A furry scam: Watch out for puppy sales online
LOUISVILLE, KY (WAVE) -- The Better Business Bureau has been consistently receiving calls about a scam after the soft part of your heart.
They call it a puppy scam. Recently, a Louisville woman tried to buy a Teacup Yorkie Puppy from a website that turned out to be a scam website.
Madeline Drago started searching for the perfect Valentine's Day gift for her mother in February. She was looking for the perfect companion, especially after her mother was widowed back in October.
"They've been married 75 years and she was very lonely and was wanting a little teacup yorkie," Drago explained.
After a couple of internet searches, Drago says she found a website called evitateacupyorkies.net.
"It looked really good, so it had a contact to contact them, so I contacted them," Drago said.
Drago explains that she and the person scamming her exchanged dozens of emails. She asked about the details of the puppy. They assured her that after a thorough background check they would be happy to send her the puppy, as they told her they would never send their puppies to a dangerous home.
After discussing in detail about the puppy and the arrangements, Drago says her heart was set on Abbie, a small yorkie puppy still displayed on evitateacupyorkies.net. They told Drago that she should send a Money Gram at Walmart of $578.
"I called him after I sent him the money, I found out that his accent didn't match the pictures on the website," Drago said. The website shows a picture of a brunette woman holding multiple puppies. Drago says that's when it hit her that she might have been tricked into sending money.
The receiving party took things even further and asked Drago to send $900 more to cover airfare for the dog that would be shipped to her. Drago says she called them to tell them that she would go pick them up at the location that she had found. That's when she said they beat around the bush and declined to have her drive down. The address Drago found turned out to be the address of an empty warehouse somewhere in Virginia.
The Better Business Bureau takes note of scams like this and says it can really happen to anyone.
"Especially with these websites, they look so real these days," Reanna Smith-Hamblin said. "It's easy to Google something and really be interested in it and think it's your lucky day."

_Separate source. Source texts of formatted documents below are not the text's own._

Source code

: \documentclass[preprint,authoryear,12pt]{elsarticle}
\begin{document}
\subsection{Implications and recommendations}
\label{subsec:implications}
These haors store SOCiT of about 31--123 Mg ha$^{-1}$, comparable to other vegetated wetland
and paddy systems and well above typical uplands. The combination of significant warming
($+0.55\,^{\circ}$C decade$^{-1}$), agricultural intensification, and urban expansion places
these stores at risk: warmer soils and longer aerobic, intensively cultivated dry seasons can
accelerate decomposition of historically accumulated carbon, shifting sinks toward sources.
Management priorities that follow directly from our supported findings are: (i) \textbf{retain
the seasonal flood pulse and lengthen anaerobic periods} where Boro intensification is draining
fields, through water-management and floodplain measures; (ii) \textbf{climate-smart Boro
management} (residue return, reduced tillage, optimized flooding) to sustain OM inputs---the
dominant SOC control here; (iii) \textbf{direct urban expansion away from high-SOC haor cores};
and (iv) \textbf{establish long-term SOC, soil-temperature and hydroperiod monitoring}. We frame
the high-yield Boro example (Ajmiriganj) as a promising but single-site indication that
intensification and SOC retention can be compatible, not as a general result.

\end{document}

Smith-Hamblin says anytime there is a wire transfer or a MoneyGram involved, the consumer should be asking questions.
As for Drago's mother, she's been happily paired with another puppy they were able to find from a local location.
Drago says it is a bitter lesson learned, but wants others to learn as well from her example.
"Be cautious and try to check out closer if you can before you send any money," Drago said.
The BBB recommends several things when buying things online.
- Consider if the item you are trying to buy is really worth the amount that the website is asking for.
- Check to see that there is a legitimate address or a phone number associated with the owners of the website.
- If a monetary transaction is about to be made, see the options and always select to pay with credit card or debit card, instead of wire transfers or MoneyGrams. This way, the credit/debit card company can help you fight fraudulent charges.
- If you aren't sure about a website, the BBB can help you identify it for you. You can contact your local BBB office for help.
Several other things you can do to double check the legitimacy of a website are:
- If you see an image on the website (like pictures of puppies available for adoption) you can reverse Google search that image to see the original source. Right click on the image, and select Search Google for this image. If the image is taken from a different
website, there is a high chance that the website is not legitimate.
- Check the website URL at other sites that verify the legitimacy
of sites. Good examples are WhoIs.com as well as Scamadviser.com.